Re: [patch 2/4] x86: Fix build breakage when PCI is define and PARAVIRT is not

From: Ravikiran G Thirumalai
Date: Fri Mar 21 2008 - 14:54:57 EST


On Thu, Mar 20, 2008 at 09:30:09PM -0700, Jeremy Fitzhardinge wrote:
>Ravikiran G Thirumalai wrote:
>>- Fix the the build breakage when PARAVIRT is defined
>> but PCI is not
>> This fixes problem reported at:
>> http://marc.info/?l=linux-kernel&m=120525966600698&w=2
>>- Make is_vsmp_box() available even when PARAVIRT is not defined.
>> This is needed to determine if tsc's are reliable as a time source
>> even when PARAVIRT is not defined.
>>- split vsmp_init to use is_vsmp_box() and set_vsmp_pv_ops()
>> set_vsmp_pv_ops will do nothing if PCI is not enabled in the config.
>>
>
>I'm a bit confused by all the config dependencies. I had assumed that
>VSMP depended on both PCI and PARAVIRT. Is this not actually true? You
>can have a VSMP system without either or both of PCI/PARAVIRT?
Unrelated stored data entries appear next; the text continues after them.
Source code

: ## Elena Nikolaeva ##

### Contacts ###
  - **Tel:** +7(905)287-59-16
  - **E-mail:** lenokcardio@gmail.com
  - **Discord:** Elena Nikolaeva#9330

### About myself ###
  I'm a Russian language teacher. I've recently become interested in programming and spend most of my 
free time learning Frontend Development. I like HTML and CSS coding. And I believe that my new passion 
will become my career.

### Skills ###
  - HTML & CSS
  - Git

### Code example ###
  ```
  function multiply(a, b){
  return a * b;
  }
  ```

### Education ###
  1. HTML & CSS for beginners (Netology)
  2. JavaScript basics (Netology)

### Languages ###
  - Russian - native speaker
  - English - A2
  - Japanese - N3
Well, you could have a vSMPowered system without PARAVIRT, yes. But a non
PCI vSMPowered system does not exist to my knowledge.

>
>The structure of the code suggests that at the very least VSMP depends
>on PCI (it never makes sense to enable VSMP on a non-PCI system), and
>therefore a number of your config decisions can just be predicated on VSMP.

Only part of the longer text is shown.